É neste contexto que o ISEG Executive Education avançou em março com a terceira edição do programa executivo Sustainable Finance: Green and Climate Finance. Com duração de 58 horas, o curso conta com o apoio institucional do Ministério do Ambiente e Ação Climática e a coordenação de Clara Raposo, dean do ISEG – Lisbon School of Economics & Management, e Sofia Santos, consultora especializada em Climate Finance e Certified ESG Analyst. “Os conteúdos que disponibilizamos procuram ajudar os participantes a compreender a ligação entre descarbonização, economia circular e biodiversidade com riscos e oportunidades climáticas, bem como com a avaliação ESG dos projetos”, afirma Sofia Santos.

O ISEG é pioneiro no tema da sustentabilidade, tendo lançado há 10 anos uma pós-graduação em Gestão da Sustentabilidade, em parceria com a EDP, que tem atualmente duas turmas a decorrer em simultâneo. Completando a oferta nesta área, oferece ainda o programa executivo Sustainability: A Corporate Journey, em parceria com o GRACE e Sair da Casca, que terá a 3ª edição este ano.

Na Católica Lisbon School of Business & Economics, a gestão do portefólio de Formação de Executivos é sempre feita com um grande cuidado e atenção aos temas mais atuais e relevantes para as empresas e os seus profissionais, explica Céline Abecassis-Moedas, diretora da Formação de Executivos da Católica-Lisbon, ao JE. Uma das caraterísticas que nos distingue, adianta “é, de facto, a enorme ligação que temos ao tecido empresarial, que nos coloca numa posição privilegiada para perceber com particular acuidade quais as suas preocupações e quais as tendências mais atuais”.

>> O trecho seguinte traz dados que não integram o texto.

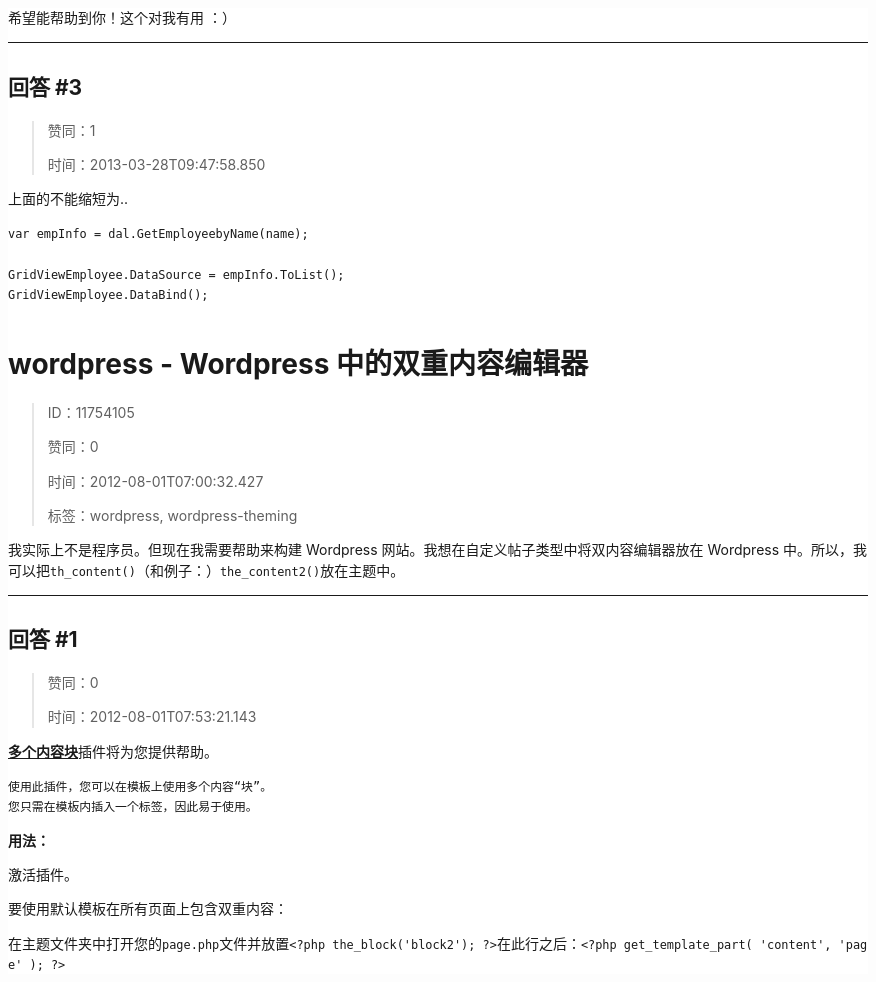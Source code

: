 希望能帮助到你！这个对我有用 ：）

* * *

## 回答 #3

> 赞同：1
> 
> 时间：2013-03-28T09:47:58.850

上面的不能缩短为..

```
var empInfo = dal.GetEmployeebyName(name);

GridViewEmployee.DataSource = empInfo.ToList();
GridViewEmployee.DataBind(); 
```

# wordpress - Wordpress 中的双重内容编辑器

> ID：11754105
> 
> 赞同：0
> 
> 时间：2012-08-01T07:00:32.427
> 
> 标签：wordpress, wordpress-theming

我实际上不是程序员。但现在我需要帮助来构建 Wordpress 网站。我想在自定义帖子类型中将双内容编辑器放在 Wordpress 中。所以，我可以把`th_content()`（和例子：）`the_content2()`放在主题中。

* * *

## 回答 #1

> 赞同：0
> 
> 时间：2012-08-01T07:53:21.143

[**多个内容块**](http://wordpress.org/extend/plugins/multiple-content-blocks/)插件将为您提供帮助。

```
使用此插件，您可以在模板上使用多个内容“块”。
您只需在模板内插入一个标签，因此易于使用。
```

**用法：**

激活插件。

要使用默认模板在所有页面上包含双重内容：

在主题文件夹中打开您的`page.php`文件并放置`<?php the_block('block2'); ?>`在此行之后：`<?php get_template_part( 'content', 'page' ); ?>`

A Católica-Lisbon oferece formações state-of-the art quer em áreas mais tecnológicas como Business Automation, Blockchain ou Big Data quer em áreas que cada vez mais definirão a estratégia das empresas, como a Sustentabilidade, Responsible Business, Purpose e Agribusiness.

De igual forma, também a Católica Porto Business School tem vindo a direcionar a sua atenção para os novos desafios societais. Carlos Vieira, diretor executivo da Formação de Executivos da Escola, revela ao JE que há novidades na forja, com um acréscimo de investimento em perspetiva já no próximo ano letivo de 2022/2023.

“Irá existir um reforço da oferta formativa na área do Business Analytics e de Sustentabilidade”, afirma. Em concreto, nesta segunda área, “irão existir ofertas conjuntas com a Escola Superior de Biotecnologia, com um foco nos temas da Economia Circular e Regeneração”. Com esta abordagem integrada, a Escola pretende marcar a diferença.